Woman: What are you taking out of your pocket?
Man: A knife. I’m a serial killer.
Woman: Oh thank God, I thought it was an engagement ring.
The guy who spelled pneumonia pknew pnothing
I was laid off by Twitter today. I’m an algorithmicist and psychological operations specialist looking to possibly transition into nation-state level disinformation broadcasting roles. Please DM me if you have any leads!
My phone autocorrected killed to kilt. Well plaid, phone. Well plaid.
No matter who wins this election, there’s still only a 50% chance that the ice cream machine at McDonalds will be working.
There’s nothing wrong with showing your naked body on Twitter, some of us were born naked.
They should make halloween albums like they do for Christmas. I’d love to hear a Michael Bublé version of Monster Mash.
“Son do you know how to tell if a pineapple is ripe?”
*throws pineapple against grocery store wall*
“Ah nuts that was a good one.”
I have this burning sensation right down here,
doc.
Let’s take a look.
Oh. Never mind. My flash light app was on.

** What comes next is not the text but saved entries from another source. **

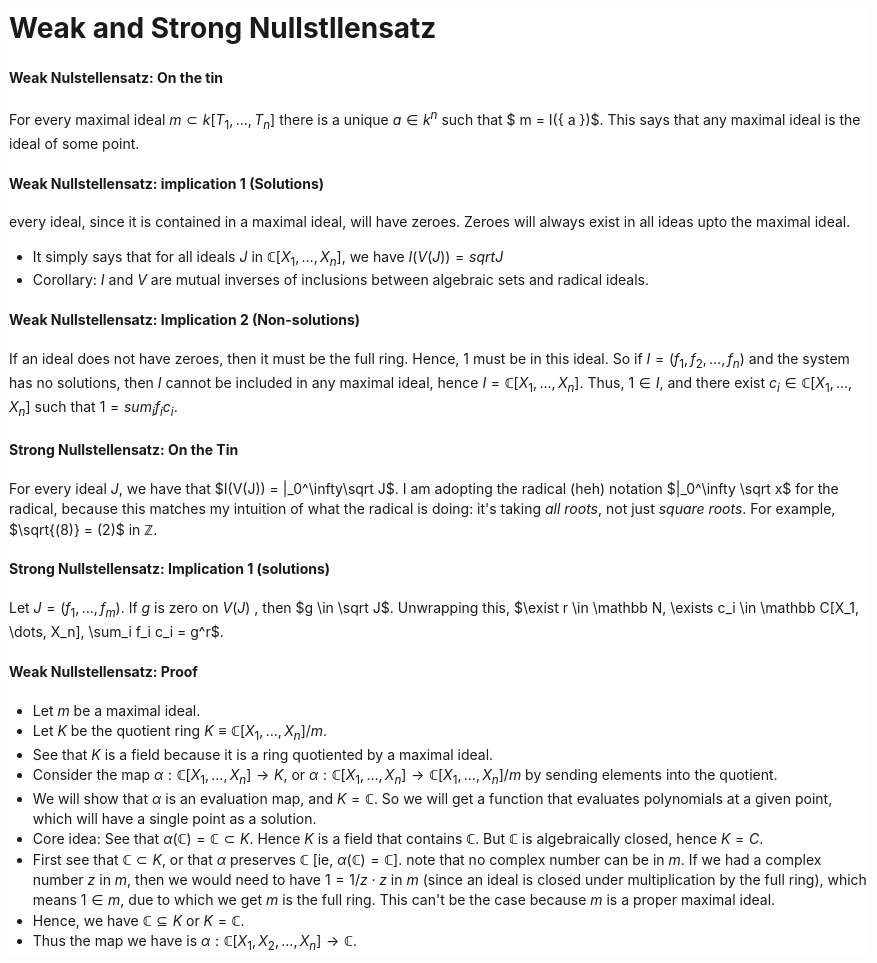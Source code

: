 # Weak and Strong Nullstllensatz


#### Weak Nulstellensatz: On the tin

For every maximal ideal $m \subset k[T_1, \dots, T_n]$ there is a unique
$a \in k^n$ such that $ m = I(\{ a \})$. This says that any maximal ideal
is the ideal of some point.

#### Weak Nullstellensatz: implication 1 (Solutions) 
every ideal, since it is contained in a maximal ideal, will have zeroes.
Zeroes will always exist in all ideas upto the maximal ideal.

- It simply says that for all ideals $J$ in $\mathbb C[X_1, \dots, X_n]$, we have $I(V(J)) = sqrt J$
- Corollary: $I$ and $V$ are mutual inverses of inclusions between algebraic sets and radical ideals.


#### Weak Nullstellensatz: Implication 2 (Non-solutions)

If an ideal does not have zeroes, then it must be the full ring. Hence, 1 must
be in this ideal. So if $I = (f_1, f_2, \dots, f_n)$ and the system has
no solutions, then $I$ cannot be included in any maximal ideal, hence $I = \mathbb C[X_1, \dots, X_n]$.
Thus, $1 \in I$, and there exist $c_i \in \mathbb C[X_1, \dots, X_n]$ such that
$1 = sum_i f_i c_i$.


#### Strong Nullstellensatz: On the Tin


For every ideal $J$, we have that $I(V(J)) = |_0^\infty\sqrt J$. I am adopting 
the radical (heh) notation $|_0^\infty \sqrt x$ for the radical, because this matches
my intuition of what the radical is doing: it's taking *all roots*, not just *square roots*.
For example, $\sqrt{(8)} = (2)$ in $\mathbb Z$.


#### Strong Nullstellensatz: Implication 1 (solutions)

Let $J = (f_1, \dots, f_m)$. If $g$ is zero on $V(J)$ , then $g \in \sqrt J$. 
Unwrapping this, $\exist r \in \mathbb N, \exists c_i \in \mathbb C[X_1, \dots,  X_n], \sum_i f_i c_i = g^r$.



#### Weak Nullstellensatz: Proof

- Let $m$ be a maximal ideal. 
- Let $K$ be the quotient ring  $K \equiv \mathbb C[X_1, \dots, X_n] / m$.
- See that $K$ is a field because it is a ring quotiented by a maximal ideal. 
- Consider the map $\alpha: \mathbb C[X_1, \dots, X_n] \rightarrow K$, or $\alpha : \mathbb C [X_1, \dots, X_n] \rightarrow \mathbb C[X_1, \dots, X_n] / m$ by sending
  elements into the quotient.
- We will show that $\alpha$ is an evaluation map, and $K = \mathbb C$. So we will get a function
  that evaluates polynomials at a given point, which will have a single point as a solution.
- Core idea: See that $\alpha(\mathbb C) = \mathbb C \subset K$. Hence $K$ is a field that contains 
  $\mathbb C$. But $\mathbb C$ is algebraically closed, hence $K = C$.
- First see that $\mathbb C \subset K$, or that $\alpha$ preserves $\mathbb C$ [ie, $\alpha(\mathbb C) = \mathbb C$].
  note that no complex number can be in $m$.
  If we had a complex number $z$ in $m$, then we would need to have $1 = 1/z \cdot z$ in $m$ 
  (since an ideal is closed under multiplication by the full ring), which means $1 \in m$, due to which
  we get $m$ is the full ring. This can't be the case because $m$ is a proper maximal ideal.
- Hence, we have $\mathbb C \subseteq K$ or $K = \mathbb C$.
- Thus the map we have is $\alpha: \mathbb C[X_1, X_2, \dots, X_n] \rightarrow \mathbb C$.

It used to be that at least once a week you’d walk down the street and see a piano dropped on someone’s head from an apartment above and that person would pop out of the top with piano key teeth. this is what they’ve taken from us
“On your 1st day, find the biggest guy, and punch him in the face to show you’re in charge.”
– my advice to new teachers
I’ve had a few people on this site respond to something they disagree with with “I expected better from you”, and I’m like “why?”

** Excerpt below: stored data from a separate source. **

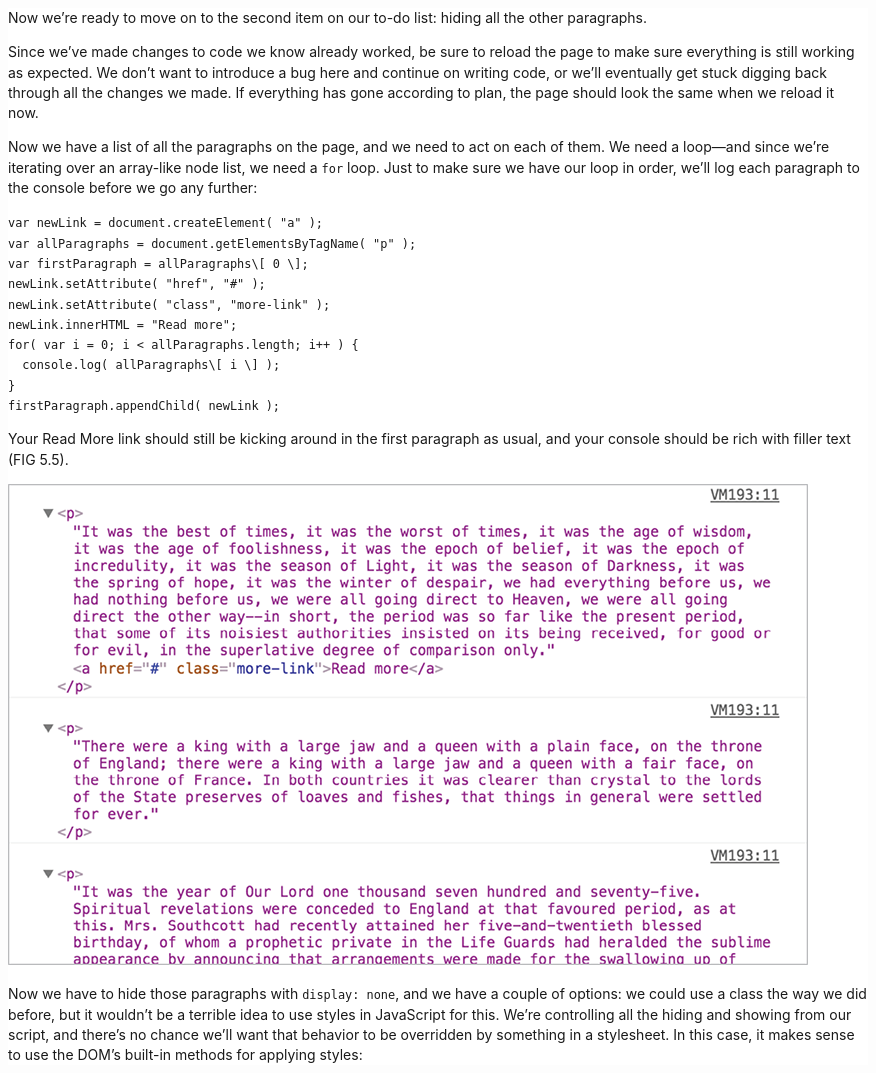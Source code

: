 Now we’re ready to move on to the second item on our to-do list: hiding all the other paragraphs.

Since we’ve made changes to code we know already worked, be sure to reload the page to make sure everything is still working as expected. We don’t want to introduce a bug here and continue on writing code, or we’ll eventually get stuck digging back through all the changes we made. If everything has gone according to plan, the page should look the same when we reload it now.

Now we have a list of all the paragraphs on the page, and we need to act on each of them. We need a loop—and since we’re iterating over an array-like node list, we need a `for` loop. Just to make sure we have our loop in order, we’ll log each paragraph to the console before we go any further:

    var newLink = document.createElement( "a" );
    var allParagraphs = document.getElementsByTagName( "p" );
    var firstParagraph = allParagraphs\[ 0 \];
    newLink.setAttribute( "href", "#" );
    newLink.setAttribute( "class", "more-link" );
    newLink.innerHTML = "Read more";
    for( var i = 0; i < allParagraphs.length; i++ ) {
      console.log( allParagraphs\[ i \] );
    }
    firstParagraph.appendChild( newLink );

Your Read More link should still be kicking around in the first paragraph as usual, and your console should be rich with filler text (FIG 5.5).

![Figure](image/Fig_5.5.png "FIG 5.5: Looks like our loop is doing what we expect.")

Now we have to hide those paragraphs with `display: none`, and we have a couple of options: we could use a class the way we did before, but it wouldn’t be a terrible idea to use styles in JavaScript for this. We’re controlling all the hiding and showing from our script, and there’s no chance we’ll want that behavior to be overridden by something in a stylesheet. In this case, it makes sense to use the DOM’s built-in methods for applying styles:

Yous guys keep her distracted. I do the rest. Got it?
Grease (1978, musical)
A highschool girl wins happiness and the acceptance of her peers by changing who she is and taking up smoking.
{Olive Garden}
Husband:”Everyone is staring at us.”Me:(In a luchador mask and pink feather boa)”It’s probably because you said no cheese.”
Me: *needs to renew my vehicle registration*
DMV: Yes, we will need your license, registration, proof of insurance, passport, paper straw wrapper, VHS copy of The Sixth Sense, Princess Dianna Beanie Baby and for you to hit the high note in “I Will Always Love You.”
instead of “did you eat today babe?” it’s always “how many eggs did you eat today babe?” and “was it only eggs again babe?” and “there are only two eggs left babe, the carton was full this morning.”
neil armstrong: i’ll take that for you
neil armweak: can you carry this?
If you’re using public transport never give up your seat to an old lady…
That’s how I lost my job as a bus driver.
I once got a ride home from the pizza guy by ordering 1 pizza to be delivered to the bar and 1 to my house. Pretty sure i deserve an award.
Charlotte’s Web is the book that inspired a generation of vegetarians. It’s true. I read it when I was 7 & I haven’t eaten a spider since
Whenever a boomer asks if I know who a musician is, I just confidently say they were in Fleetwood Mac, cause it’s probably true
Why are charming men called lady killers and not Lassassins?
We got a notice at work that a coyote had been spotted on the fitness trail, and I was, like, “Good for him.”
just remembering the time Arthur was murdered by his own father
dinner should come out of a hose in the kitchen at a specific time each day and it’s coming out whether you’re there to catch it or not
Accidentally got melted butter on some fried chicken and this is my delicious origin story.